> DATA FOR ANALYSIS:
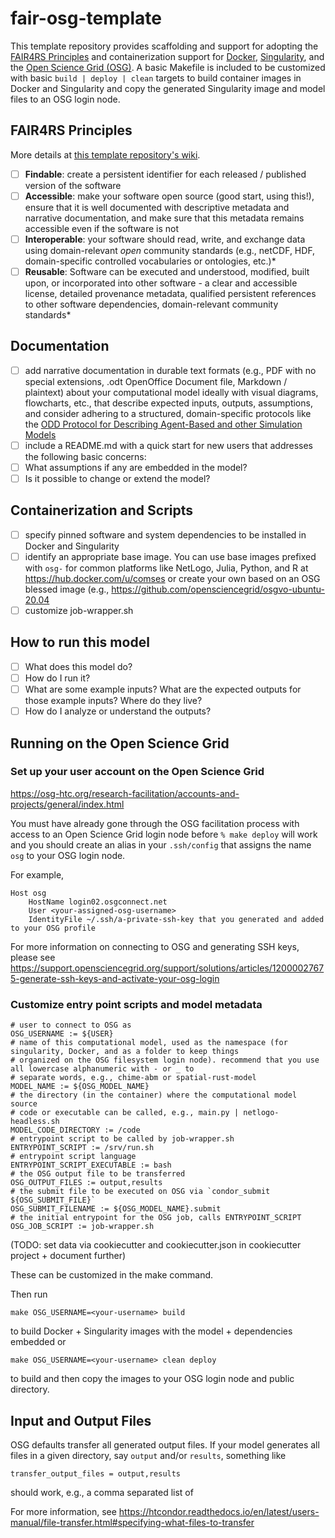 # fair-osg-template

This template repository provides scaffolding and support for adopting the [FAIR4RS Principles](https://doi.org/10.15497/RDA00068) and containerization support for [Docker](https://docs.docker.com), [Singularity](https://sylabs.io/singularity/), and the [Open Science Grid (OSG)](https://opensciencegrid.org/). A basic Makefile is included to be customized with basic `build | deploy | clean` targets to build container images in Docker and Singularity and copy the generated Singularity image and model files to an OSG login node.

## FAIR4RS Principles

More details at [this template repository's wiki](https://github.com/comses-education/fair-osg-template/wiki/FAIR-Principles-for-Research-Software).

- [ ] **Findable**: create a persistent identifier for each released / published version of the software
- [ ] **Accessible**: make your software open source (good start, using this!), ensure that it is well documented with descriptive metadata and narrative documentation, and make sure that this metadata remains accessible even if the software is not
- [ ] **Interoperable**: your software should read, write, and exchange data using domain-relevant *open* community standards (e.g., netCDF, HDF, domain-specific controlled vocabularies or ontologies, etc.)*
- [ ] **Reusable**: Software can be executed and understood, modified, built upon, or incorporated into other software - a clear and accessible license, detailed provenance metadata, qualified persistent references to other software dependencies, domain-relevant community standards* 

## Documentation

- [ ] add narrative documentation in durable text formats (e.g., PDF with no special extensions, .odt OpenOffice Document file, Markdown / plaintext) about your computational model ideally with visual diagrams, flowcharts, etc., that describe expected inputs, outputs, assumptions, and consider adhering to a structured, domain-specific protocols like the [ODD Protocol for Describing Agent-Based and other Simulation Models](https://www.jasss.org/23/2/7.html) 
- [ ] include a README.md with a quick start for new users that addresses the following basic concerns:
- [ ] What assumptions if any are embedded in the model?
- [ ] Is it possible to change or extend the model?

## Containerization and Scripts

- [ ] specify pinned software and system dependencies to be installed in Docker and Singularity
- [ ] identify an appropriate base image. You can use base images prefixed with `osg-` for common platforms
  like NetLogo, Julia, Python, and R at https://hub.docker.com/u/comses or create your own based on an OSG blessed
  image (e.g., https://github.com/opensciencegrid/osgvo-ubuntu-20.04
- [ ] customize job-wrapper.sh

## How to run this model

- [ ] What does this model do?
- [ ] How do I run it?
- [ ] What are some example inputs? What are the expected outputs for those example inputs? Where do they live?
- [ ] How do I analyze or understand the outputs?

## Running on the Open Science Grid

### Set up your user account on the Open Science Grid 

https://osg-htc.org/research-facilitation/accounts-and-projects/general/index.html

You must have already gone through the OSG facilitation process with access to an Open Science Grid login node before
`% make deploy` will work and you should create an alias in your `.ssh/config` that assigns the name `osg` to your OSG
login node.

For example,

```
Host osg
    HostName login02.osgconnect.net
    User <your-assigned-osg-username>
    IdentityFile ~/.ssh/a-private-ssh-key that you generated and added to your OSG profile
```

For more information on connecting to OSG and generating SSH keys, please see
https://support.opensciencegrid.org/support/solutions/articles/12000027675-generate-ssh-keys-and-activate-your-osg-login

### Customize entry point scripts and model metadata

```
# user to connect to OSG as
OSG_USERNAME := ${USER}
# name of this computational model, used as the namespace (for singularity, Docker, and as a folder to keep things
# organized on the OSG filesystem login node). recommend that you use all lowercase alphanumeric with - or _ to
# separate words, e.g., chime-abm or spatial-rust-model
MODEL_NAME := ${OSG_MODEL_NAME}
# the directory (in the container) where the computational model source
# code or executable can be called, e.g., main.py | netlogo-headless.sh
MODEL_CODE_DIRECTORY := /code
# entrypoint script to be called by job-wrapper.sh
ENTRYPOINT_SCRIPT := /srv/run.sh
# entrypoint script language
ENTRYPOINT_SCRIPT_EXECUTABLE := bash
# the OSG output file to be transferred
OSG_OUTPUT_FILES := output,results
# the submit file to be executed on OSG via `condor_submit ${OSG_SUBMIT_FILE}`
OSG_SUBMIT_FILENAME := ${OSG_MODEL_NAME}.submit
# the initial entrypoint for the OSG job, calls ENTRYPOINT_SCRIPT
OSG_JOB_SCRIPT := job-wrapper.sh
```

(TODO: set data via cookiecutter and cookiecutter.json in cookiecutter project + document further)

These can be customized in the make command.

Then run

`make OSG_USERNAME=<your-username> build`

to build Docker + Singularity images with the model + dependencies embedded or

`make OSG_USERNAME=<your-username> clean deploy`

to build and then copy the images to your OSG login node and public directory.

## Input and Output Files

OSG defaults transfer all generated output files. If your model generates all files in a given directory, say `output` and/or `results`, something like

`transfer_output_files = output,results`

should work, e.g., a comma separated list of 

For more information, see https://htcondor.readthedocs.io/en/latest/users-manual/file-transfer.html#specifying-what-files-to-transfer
...
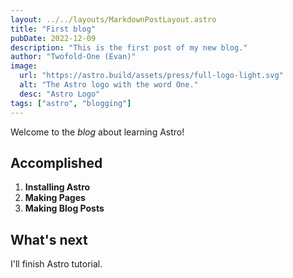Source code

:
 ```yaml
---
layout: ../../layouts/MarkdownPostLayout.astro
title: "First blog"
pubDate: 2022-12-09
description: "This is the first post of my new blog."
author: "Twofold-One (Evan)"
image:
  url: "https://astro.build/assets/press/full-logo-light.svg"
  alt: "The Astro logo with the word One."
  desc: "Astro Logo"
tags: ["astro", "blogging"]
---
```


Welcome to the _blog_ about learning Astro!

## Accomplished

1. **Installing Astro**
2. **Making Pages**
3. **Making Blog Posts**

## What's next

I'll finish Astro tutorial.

> WHAT IS EXPECTED: From the data above, reproduce word for word the lines running from the line with "should work, e.g., a comma separated list of" to the line with "For more information, see", ends included.

> OUTPUT OF THE TASK:
should work, e.g., a comma separated list of 

For more information, see https://htcondor.readthedocs.io/en/latest/users-manual/file-transfer.html#specifying-what-files-to-transfer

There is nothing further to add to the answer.